(HealthDay News) — Among previously untreated patients with severe aplastic anemia, the addition of eltrombopag to standard immunosuppressive therapy improves the rate, rapidity, and strength of hematologic response, according to a study published in the Jan. 6 issue of the New England Journal of Medicine.
Regis Peffault de Latour, M.D., Ph.D., from the Université de Paris, and colleagues conducted an open-label, randomized, phase 3 trial to compare the efficacy and safety of horse antithymocyte globulin plus cyclosporine alone (Group A; 101 patients) versus with the addition of eltrombopag (Group B; 96 patients) as frontline therapy in patients with severe aplastic anemia who were previously untreated. A hematologic complete response at three months was assessed as the primary end point.
The researchers found that 10 and 22 percent of patients had a complete response at three months in Groups A and B, respectively (odds ratio, 3.2). The overall response rate (percentage of patients with a complete or partial response) at six months was 41 and 68 percent in Groups A and B, respectively. The median times to first response were 8.8 and 3.0 months, respectively, in Groups A and B. The two groups had a similar incidence of severe adverse events.
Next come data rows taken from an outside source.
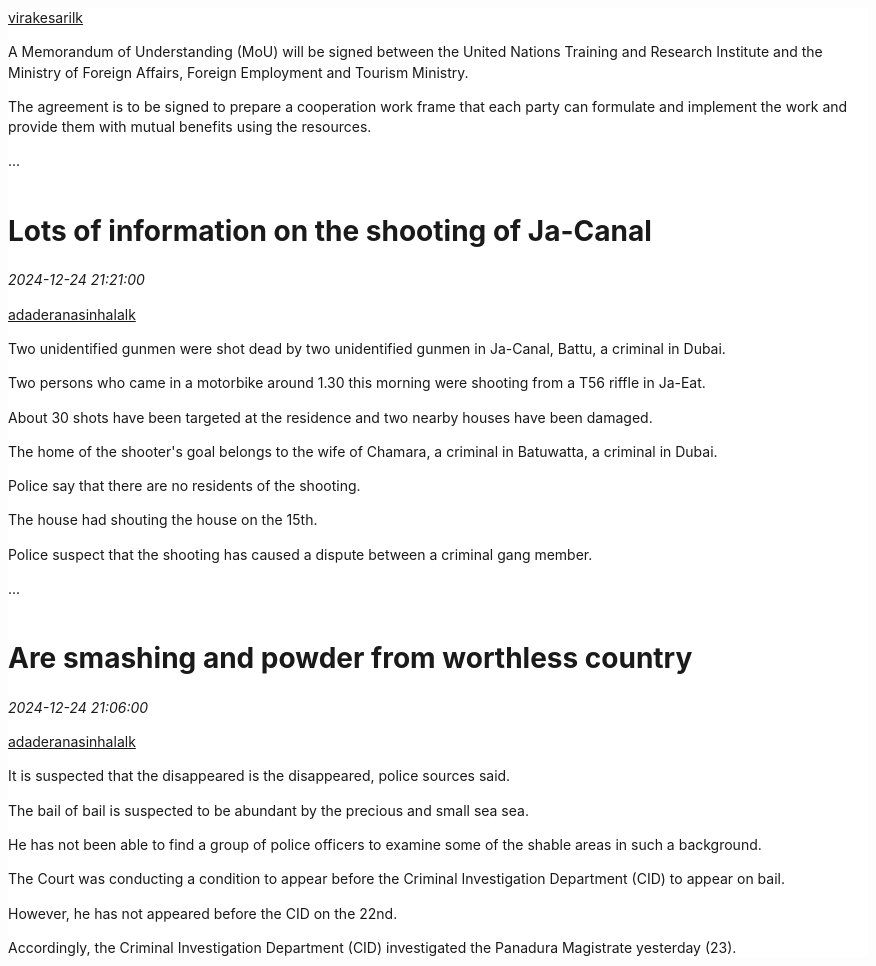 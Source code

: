 [virakesarilk](https://www.virakesari.lk/article/202084)

A Memorandum of Understanding (MoU) will be signed between the United Nations Training and Research Institute and the Ministry of Foreign Affairs, Foreign Employment and Tourism Ministry.

The agreement is to be signed to prepare a cooperation work frame that each party can formulate and implement the work and provide them with mutual benefits using the resources.

...



# Lots of information on the shooting of Ja-Canal

*2024-12-24 21:21:00*

[adaderanasinhalalk](http://sinhala.adaderana.lk/news/204688)

Two unidentified gunmen were shot dead by two unidentified gunmen in Ja-Canal, Battu, a criminal in Dubai.

Two persons who came in a motorbike around 1.30 this morning were shooting from a T56 riffle in Ja-Eat.

About 30 shots have been targeted at the residence and two nearby houses have been damaged.

The home of the shooter's goal belongs to the wife of Chamara, a criminal in Batuwatta, a criminal in Dubai.

Police say that there are no residents of the shooting.

The house had shouting the house on the 15th.

Police suspect that the shooting has caused a dispute between a criminal gang member.

...



# Are smashing and powder from worthless country

*2024-12-24 21:06:00*

[adaderanasinhalalk](http://sinhala.adaderana.lk/news/204687)

It is suspected that the disappeared is the disappeared, police sources said.

The bail of bail is suspected to be abundant by the precious and small sea sea.

He has not been able to find a group of police officers to examine some of the shable areas in such a background.

The Court was conducting a condition to appear before the Criminal Investigation Department (CID) to appear on bail.

However, he has not appeared before the CID on the 22nd.

Accordingly, the Criminal Investigation Department (CID) investigated the Panadura Magistrate yesterday (23).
A karyotypic abnormality that was classified as myelodysplastic syndrome developed in one and two patients in Groups A and B, respectively; event-free survival was 34 and 46 percent, respectively.
“The addition of eltrombopag induced a response that was of higher quality and occurred faster without increasing toxic effects,” the authors write.
The study was partially supported by Novartis, Pfizer, and a grant from Alexion Pharma; Novartis manufactures eltrombopag.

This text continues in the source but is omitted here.